Contact With Parents

Whether or not to allow parents access to their children is a tricky issue, partly because each situation is different and partly because much of that decision is subjective. First let’s talk about the extremes. They are the easiest.
Parents who are known to abuse drugs or alcohol or who are physically or emotionally abusive should not be allow unsupervised access to their children.

Parents who have always been conscientious but who cannot care for their child because of job loss or health, for example, should be allowed to see the children when it is convenient and to the extent that it doesn’t make the child feel pulled in two directions. You can facilitate that by making the child aware that your relationship with the parents is a positive one.

If visitation is outlined by court order, follow it barring something negative not foreseen by the judge.

That leaves a whole range of possibilities. Chances are good that you and the child’s parents don’t parent alike. “But Daddy lets me,” is a good opportunity to remind the child (as well as yourself) that we all answer to different bosses. Teachers, scout leaders, coaches, church leaders all have different expectations. In your home, you’re the boss.

It is possible the child will return spoiled, mouthy, or angry. However, it seems to me that if the child’s behavior returns to your expectations shortly after coming home, there isn’t much cause for concern. If, however, you get indications that the parents are making the child feel guilty, or are undermining you, or that the visits trigger negative memories—whether or not the child is consciously aware of it—visitation might need to be shortened or supervised. I suggest you always ask open-ended questions when the child returns. Some examples might be: what did you do; who else did you see; how are you feeling. Then listen. Ask follow-up questions. If the child seems upset, expresses fear, or has nightmares ask questions—then listen.

There have been times when I wasn’t sure if Mary Ellen really was afraid, for example, or was manipulating because she wanted to put off going to sleep.

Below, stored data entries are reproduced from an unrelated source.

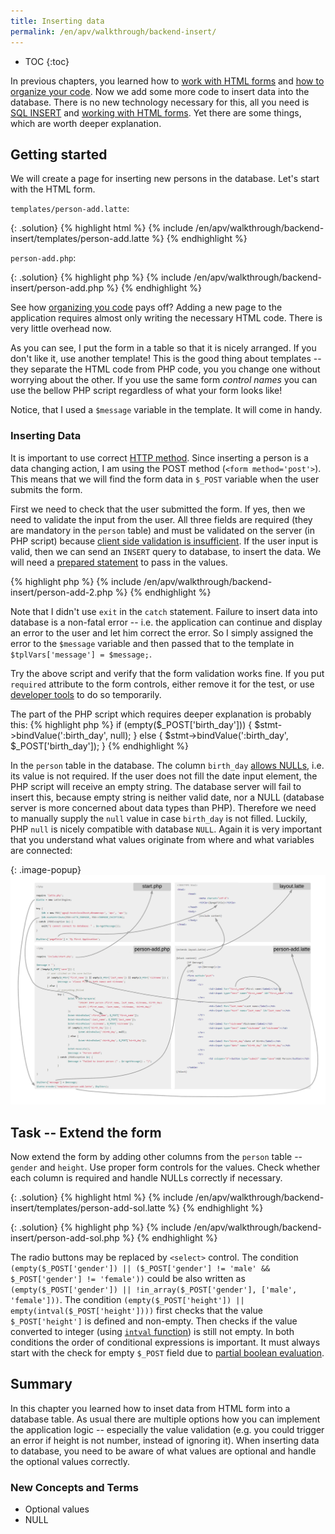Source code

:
 ```yaml
---
title: Inserting data
permalink: /en/apv/walkthrough/backend-insert/
---
```


* TOC
{:toc}

In previous chapters, you learned how to [work with HTML forms](/en/apv/walkthrough/html-forms/) 
and [how to organize your code](/en/apv/walkthrough/organize/). Now we add some more code to insert data into the database.
There is no new technology necessary for this, all you need is [SQL INSERT](/en/apv/walkthrough/database/#insert) and
[working with HTML forms](/en/apv/walkthrough/html-forms/). Yet there are some things, which are worth deeper explanation. 

## Getting started
We will create a page for inserting new persons in the database. Let's start with the HTML form.

`templates/person-add.latte`:

{: .solution}
{% highlight html %}
{% include /en/apv/walkthrough/backend-insert/templates/person-add.latte %}
{% endhighlight %}

`person-add.php`: 

{: .solution}
{% highlight php %}
{% include /en/apv/walkthrough/backend-insert/person-add.php %}
{% endhighlight %}

See how [organizing you code](/en/apv/walkthrough/organize/) pays off? Adding a 
new page to the application requires almost only writing the necessary HTML code. There is 
very little overhead now.

As you can see, I put the form in a table so that it is nicely arranged. If you don't like it, use 
another template! This is the good thing about templates -- they separate the HTML code from PHP code, you 
you change one without worrying about the other. If you use the same form *control names* you can use
the bellow PHP script regardless of what your form looks like!

Notice, that I used a `$message` variable in the template. It will come in handy. 

### Inserting Data
It is important to use correct [HTTP method](todo). Since inserting a person is a data changing action, I
am using the POST method (`<form method='post'>`). This means that we will find the form data in 
`$_POST` variable when the user submits the form.

First we need to check that the user submitted the form. If yes, then we need to validate the input from the 
user. All three fields are required (they are mandatory in the `person` table) and must be validated on the
server (in PHP script) because [client side validation is insufficient](todo).
If the user input is valid, then we can send an `INSERT` query to database, to insert the data. We
will need a [prepared statement](/en/apv/walkthrough/backend/#selecting-data-with-parameters) 
to pass in the values.

{% highlight php %}
{% include /en/apv/walkthrough/backend-insert/person-add-2.php %}
{% endhighlight %}
 
Note that I didn't use `exit` in the `catch` statement. Failure to insert data into database is a non-fatal
error -- i.e. the application can continue and display an error to the user and let him correct the error.
So I simply assigned the error to the `$message` variable and then passed that to the template in
`$tplVars['message'] = $message;`.

Try the above script and verify that the form validation works fine. If you put `required` attribute to 
the form controls, either remove it for the test, or use [developer tools](todo) to do so temporarily.

The part of the PHP script which requires deeper explanation is probably this:
{% highlight php %}
if (empty($_POST['birth_day'])) {
    $stmt->bindValue(':birth_day', null);
} else {
    $stmt->bindValue(':birth_day', $_POST['birth_day']);
}
{% endhighlight %}

In the `person` table in the database. The 
column `birth_day` [allows NULLs](/en/apv/articles/sql-join/#null), i.e. its value is not 
required. If the user does not fill the date input element, the PHP script will receive an empty 
string. The database server will fail to insert this, because empty string is neither valid date, nor
a NULL (database server is more concerned about data types than PHP). Therefore we need to manually
supply the `null` value in case `birth_day` is not filled. Luckily, PHP `null` is nicely compatible
with database `NULL`. Again it is very important that you understand what values originate from 
where and what variables are connected: 

{: .image-popup}
![Code schema -- Script for inserting data](/en/apv/walkthrough/backend-insert/code-schematic.png)

## Task -- Extend the form
Now extend the form by adding other columns from the `person` table -- `gender` and `height`. Use proper
form controls for the values. Check whether each column is required and handle NULLs correctly if necessary.

{: .solution}
{% highlight html %}
{% include /en/apv/walkthrough/backend-insert/templates/person-add-sol.latte %}
{% endhighlight %}

{: .solution}
{% highlight php %}
{% include /en/apv/walkthrough/backend-insert/person-add-sol.php %}
{% endhighlight %}

The radio buttons may be replaced by `<select>` control. 
The condition `(empty($_POST['gender']) || ($_POST['gender'] != 'male' && $_POST['gender'] != 'female'))`
could be also written as `(empty($_POST['gender']) || !in_array($_POST['gender'], ['male', 'female']))`.
The condition `(empty($_POST['height']) || empty(intval($_POST['height'])))` first checks that the value 
`$_POST['height']` is defined and non-empty. Then checks if the value converted to integer 
(using [`intval` function](http://php.net/manual/en/function.intval.php)) is still not empty.
In both conditions the order of conditional expressions is important. It must always start with the check
for empty `$_POST` field due to [partial boolean evaluation](todo).

## Summary
In this chapter you learned how to inset data from HTML form into a database table. As usual there are multiple
options how you can implement the application logic -- especially the value validation (e.g. you could trigger
an error if height is not number, instead of ignoring it). When inserting data to database, you need to 
be aware of what values are optional and handle the optional values correctly.

### New Concepts and Terms
- Optional values
- NULL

I asked her school counselor how I could tell. She said, “Trust your gut.” My gut doesn’t always know the answer, but it’s the best barometer I have.

If these issues go unresolved for any length of time or get worse, I suggest seeking professional help. Your school counselor is a start. If the issues are beyond the scope of her job description, she can likely make a referral. Some mental health professionals take Medicaid.

What if the parent is in jail? Here’s my gut talking again. You and the child need to be realistic about the situation. Seeing the parent at least once would make the situation clear to the child. And he deserves an explanation as to why mommy or daddy is there. It should be factual—neither blaming nor excusing. The child needs to know there are consequences for breaking the law.

This is a thorny issue. I don’t pretend to be an expert. Feel free to agree, disagree, or add information.